Rechtspopulismus
Rechtspopulistische Parteien erzielen zunehmend Wahlerfolge, ihr gesellschaftlicher Einfluss wächst – und das nicht nur in Deutschland, sondern weltweit. Doch was macht Rechtspopulismus genau aus? Und wie lässt er sich vom Rechtsextremismus unterscheiden? Wir geben Antworten auf die wichtigsten Fragen.
Was ist Rechtspopulismus?
Als Populismus wird grundsätzlich ein Politikstil bezeichnet, der mit groben Feindbildern operiert und einfache, meist autoritäre Lösungen vorschlägt. Die Bevölkerung wird dabei in ein "Wir" und "die Anderen" aufgeteilt. Das "Wir" wird vermeintlich von einem "Establishment" oder einer "korrupten Elite" hintergangen. Populismus lebt von dieser moralisch aufgeladenen Polarisierung.Quelle
Während sich linker Populismus in der Regel gegen eine ökonomische Elite wendet, sind laut Fachleuten bei rechtspopulistischen Erzählungen "die Anderen" gewöhnlich Migrant*innen, Geflüchtete, ethnische, religiöse oder sexuelle Minderheiten oder andere Gruppen. Sie werden nicht als Teil des "wahren Volkes" angesehen und daher ausgegrenzt. Die "Eliten" kümmern sich der Erzählung zufolge zu sehr um diese Gruppen und vergessen das "wahre Volk". Häufig werden auch Medien, Menschenrechtler*innen, Künstler*innen und Intellektuelle zu dieser "Elite" gezählt.Quelle
Exemplarisch für Rechtspopulismus ist Fachleuten zufolge zudem ein ausgeprägter Nationalismus. Andere Staaten, Staatenbündnisse wie die EU oder internationale Organisationen und Institutionen wie die UNO, die Weltbank oder die WHO dienen häufig als Feindbilder.Quelle
Was unterscheidet Rechtspopulismus von Rechtsextremismus?

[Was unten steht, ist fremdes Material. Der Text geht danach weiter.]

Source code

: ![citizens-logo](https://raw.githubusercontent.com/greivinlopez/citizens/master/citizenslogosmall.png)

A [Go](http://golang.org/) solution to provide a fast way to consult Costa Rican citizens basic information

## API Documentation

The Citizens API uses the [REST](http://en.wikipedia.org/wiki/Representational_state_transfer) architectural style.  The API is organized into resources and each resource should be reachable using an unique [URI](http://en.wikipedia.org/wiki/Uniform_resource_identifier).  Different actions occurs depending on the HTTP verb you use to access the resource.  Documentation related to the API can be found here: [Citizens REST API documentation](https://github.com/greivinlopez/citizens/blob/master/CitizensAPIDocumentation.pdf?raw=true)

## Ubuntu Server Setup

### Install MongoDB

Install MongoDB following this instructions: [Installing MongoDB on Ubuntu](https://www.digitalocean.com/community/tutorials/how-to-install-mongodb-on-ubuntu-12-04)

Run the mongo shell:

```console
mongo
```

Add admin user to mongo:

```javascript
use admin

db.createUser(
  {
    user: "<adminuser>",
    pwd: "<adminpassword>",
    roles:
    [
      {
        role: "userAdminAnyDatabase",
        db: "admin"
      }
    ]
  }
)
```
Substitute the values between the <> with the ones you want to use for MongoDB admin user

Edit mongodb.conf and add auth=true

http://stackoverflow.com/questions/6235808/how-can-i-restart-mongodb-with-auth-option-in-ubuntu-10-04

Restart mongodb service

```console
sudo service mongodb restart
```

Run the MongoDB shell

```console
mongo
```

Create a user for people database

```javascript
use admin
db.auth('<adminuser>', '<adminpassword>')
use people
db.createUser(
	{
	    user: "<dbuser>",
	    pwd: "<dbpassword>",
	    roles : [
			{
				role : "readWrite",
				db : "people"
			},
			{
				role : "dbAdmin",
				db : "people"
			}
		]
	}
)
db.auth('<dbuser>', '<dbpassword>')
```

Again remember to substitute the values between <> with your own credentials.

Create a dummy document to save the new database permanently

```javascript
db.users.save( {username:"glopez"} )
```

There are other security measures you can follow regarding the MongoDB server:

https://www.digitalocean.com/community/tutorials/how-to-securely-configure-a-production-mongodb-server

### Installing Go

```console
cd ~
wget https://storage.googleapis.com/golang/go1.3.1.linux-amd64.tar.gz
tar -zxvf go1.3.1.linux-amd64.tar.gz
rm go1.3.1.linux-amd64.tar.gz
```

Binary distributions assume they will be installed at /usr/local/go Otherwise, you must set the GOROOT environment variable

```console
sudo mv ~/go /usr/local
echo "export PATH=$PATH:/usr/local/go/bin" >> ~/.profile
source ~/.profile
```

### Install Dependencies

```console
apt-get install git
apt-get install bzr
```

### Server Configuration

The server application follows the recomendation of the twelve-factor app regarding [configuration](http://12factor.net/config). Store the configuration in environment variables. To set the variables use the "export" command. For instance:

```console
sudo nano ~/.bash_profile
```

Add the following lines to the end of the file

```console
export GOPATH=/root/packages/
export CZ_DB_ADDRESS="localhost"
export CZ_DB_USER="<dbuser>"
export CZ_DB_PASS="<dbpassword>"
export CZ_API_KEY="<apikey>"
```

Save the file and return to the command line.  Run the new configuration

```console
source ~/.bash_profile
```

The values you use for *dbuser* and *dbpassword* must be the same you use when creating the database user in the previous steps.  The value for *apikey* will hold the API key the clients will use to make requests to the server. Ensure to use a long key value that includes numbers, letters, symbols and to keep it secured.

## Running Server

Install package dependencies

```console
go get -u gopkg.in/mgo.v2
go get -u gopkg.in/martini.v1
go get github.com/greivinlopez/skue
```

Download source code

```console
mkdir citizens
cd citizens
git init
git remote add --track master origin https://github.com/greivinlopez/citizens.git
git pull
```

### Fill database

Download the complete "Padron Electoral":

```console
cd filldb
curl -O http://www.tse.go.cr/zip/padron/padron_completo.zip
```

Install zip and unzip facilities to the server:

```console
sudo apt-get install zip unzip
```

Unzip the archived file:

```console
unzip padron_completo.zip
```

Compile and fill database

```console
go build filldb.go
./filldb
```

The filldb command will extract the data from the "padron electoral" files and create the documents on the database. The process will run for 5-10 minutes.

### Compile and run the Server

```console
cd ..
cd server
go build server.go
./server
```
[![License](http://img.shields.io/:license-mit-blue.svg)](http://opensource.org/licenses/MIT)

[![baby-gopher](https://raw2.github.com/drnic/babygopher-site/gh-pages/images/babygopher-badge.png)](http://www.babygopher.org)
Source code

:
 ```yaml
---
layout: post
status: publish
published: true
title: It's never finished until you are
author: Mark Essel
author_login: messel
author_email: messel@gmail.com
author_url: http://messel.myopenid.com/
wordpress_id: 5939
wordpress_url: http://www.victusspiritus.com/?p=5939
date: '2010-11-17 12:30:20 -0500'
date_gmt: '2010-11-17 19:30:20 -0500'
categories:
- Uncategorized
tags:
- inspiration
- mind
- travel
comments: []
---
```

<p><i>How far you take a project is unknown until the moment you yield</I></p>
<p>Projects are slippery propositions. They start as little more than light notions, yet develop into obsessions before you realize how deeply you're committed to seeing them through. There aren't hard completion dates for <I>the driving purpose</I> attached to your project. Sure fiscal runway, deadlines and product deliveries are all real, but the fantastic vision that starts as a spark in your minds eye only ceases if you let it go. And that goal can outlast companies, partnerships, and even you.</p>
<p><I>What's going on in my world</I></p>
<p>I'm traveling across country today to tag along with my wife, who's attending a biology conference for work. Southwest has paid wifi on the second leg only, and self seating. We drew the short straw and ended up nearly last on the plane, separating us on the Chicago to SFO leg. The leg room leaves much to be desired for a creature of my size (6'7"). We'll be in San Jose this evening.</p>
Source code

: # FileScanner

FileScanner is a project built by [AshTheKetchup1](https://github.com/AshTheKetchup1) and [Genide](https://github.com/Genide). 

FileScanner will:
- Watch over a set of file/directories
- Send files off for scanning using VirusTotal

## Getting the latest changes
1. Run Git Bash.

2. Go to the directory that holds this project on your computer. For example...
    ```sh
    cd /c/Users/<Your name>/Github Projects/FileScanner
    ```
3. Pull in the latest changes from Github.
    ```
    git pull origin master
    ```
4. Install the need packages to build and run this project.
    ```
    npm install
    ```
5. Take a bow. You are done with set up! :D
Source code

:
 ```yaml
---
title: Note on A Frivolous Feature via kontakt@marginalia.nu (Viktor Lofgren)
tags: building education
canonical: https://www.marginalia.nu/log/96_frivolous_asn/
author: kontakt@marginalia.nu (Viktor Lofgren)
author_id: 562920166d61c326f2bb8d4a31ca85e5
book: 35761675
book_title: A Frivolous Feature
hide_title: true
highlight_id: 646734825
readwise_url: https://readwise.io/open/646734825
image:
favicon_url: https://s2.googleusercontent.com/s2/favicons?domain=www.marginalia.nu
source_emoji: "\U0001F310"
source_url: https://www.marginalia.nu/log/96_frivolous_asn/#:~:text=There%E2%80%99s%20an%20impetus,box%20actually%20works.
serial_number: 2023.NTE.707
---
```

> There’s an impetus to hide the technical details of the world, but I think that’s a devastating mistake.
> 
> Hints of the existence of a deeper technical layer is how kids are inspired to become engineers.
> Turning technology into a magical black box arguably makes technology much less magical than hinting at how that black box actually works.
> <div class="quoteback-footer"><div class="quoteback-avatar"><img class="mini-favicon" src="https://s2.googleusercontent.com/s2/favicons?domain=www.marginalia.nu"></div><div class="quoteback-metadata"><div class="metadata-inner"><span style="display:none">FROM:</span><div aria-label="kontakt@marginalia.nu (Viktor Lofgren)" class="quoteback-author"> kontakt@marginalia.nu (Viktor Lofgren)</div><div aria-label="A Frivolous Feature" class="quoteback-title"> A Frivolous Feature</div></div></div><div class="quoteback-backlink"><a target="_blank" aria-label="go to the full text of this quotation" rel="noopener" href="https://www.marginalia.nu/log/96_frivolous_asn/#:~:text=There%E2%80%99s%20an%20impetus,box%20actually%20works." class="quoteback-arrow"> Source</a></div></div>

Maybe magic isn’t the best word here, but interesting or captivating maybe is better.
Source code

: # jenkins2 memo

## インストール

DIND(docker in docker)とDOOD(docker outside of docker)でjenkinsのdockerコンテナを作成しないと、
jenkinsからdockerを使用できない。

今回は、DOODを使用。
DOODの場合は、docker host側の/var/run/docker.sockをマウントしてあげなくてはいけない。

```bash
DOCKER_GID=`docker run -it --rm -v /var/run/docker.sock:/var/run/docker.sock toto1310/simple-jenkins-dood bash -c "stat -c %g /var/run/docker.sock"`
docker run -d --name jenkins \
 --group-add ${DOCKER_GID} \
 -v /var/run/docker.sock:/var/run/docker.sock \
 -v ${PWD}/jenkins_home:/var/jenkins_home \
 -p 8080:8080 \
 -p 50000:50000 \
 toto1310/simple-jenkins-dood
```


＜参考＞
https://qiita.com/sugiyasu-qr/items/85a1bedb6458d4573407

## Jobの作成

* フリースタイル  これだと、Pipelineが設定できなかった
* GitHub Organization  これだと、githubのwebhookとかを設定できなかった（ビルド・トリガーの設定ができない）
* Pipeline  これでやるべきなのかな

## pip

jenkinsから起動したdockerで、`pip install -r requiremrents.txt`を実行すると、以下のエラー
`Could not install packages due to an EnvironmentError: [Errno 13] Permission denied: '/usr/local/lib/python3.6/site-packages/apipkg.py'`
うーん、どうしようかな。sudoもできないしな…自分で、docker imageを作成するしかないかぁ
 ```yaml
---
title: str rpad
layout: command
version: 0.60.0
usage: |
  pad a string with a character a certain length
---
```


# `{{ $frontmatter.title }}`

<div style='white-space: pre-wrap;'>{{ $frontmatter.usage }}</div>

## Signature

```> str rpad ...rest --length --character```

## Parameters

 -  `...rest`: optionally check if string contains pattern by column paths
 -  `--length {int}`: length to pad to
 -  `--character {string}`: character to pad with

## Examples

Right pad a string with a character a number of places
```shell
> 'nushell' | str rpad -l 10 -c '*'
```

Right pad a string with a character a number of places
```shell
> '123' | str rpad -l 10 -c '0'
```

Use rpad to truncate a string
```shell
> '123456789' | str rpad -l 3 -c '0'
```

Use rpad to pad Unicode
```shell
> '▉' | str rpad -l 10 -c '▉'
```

Rechtspopulismus und Rechtsextremismus unterscheiden sich in ideologischer Hinsicht. Im Gegensatz zu Rechtsextremismus hat Rechtspopulismus keinen klaren ideologischen Kern. Teilweise sind die Grenzen fließend, da sich rechtspopulistische Gruppierungen rechtsextreme Narrative aneignen.Quelle
Charakteristisch für rechtspopulistische Einstellungen sind:
- Demokratie wird nicht grundsätzlich abgelehnt (Aspekt der Volkssouveränität wird betont, der Schutz von Minderheiten etwa negiert)
- häufig: Forderungen nach mehr direkter Demokratie und Volksabstimmungen (viele Strömungen treten auch in Form von Bürgerbewegungen auf)
- ebenfalls häufig: Aneignung rassistischer und rechtsextremer Vorstellungen
- Ziel ist die Errichtung einer illiberalen Demokratie, die sich durch einen autoritären Regierungsstil ("Law and order") und die Ausgrenzung von Minderheiten und Andersdenkenden auszeichnet.Quelle
Charakteristisch für rechtsextremistische Einstellungen sind:
- Völkischer Nationalismus (die Zugehörigkeit zum "Staatsvolk" wird an ethnischen und rassistischen Kriterien festgemacht)
- Chauvinismus (der Glaube, das eigene "Volk" und dessen "Kultur" sei anderen grundsätzlich überlegen)
- Ablehnung gleicher Rechte für alle Menschen
- ausgeprägter Autoritarismus (Führerkult)
- Billigung von Gewalt als Mittel zur Durchsetzung der eigenen Interessen
- Verharmlosung oder Verherrlichung des Nationalsozialismus.Quelle
Welche rechtspopulistischen Parteien gibt es in Europa?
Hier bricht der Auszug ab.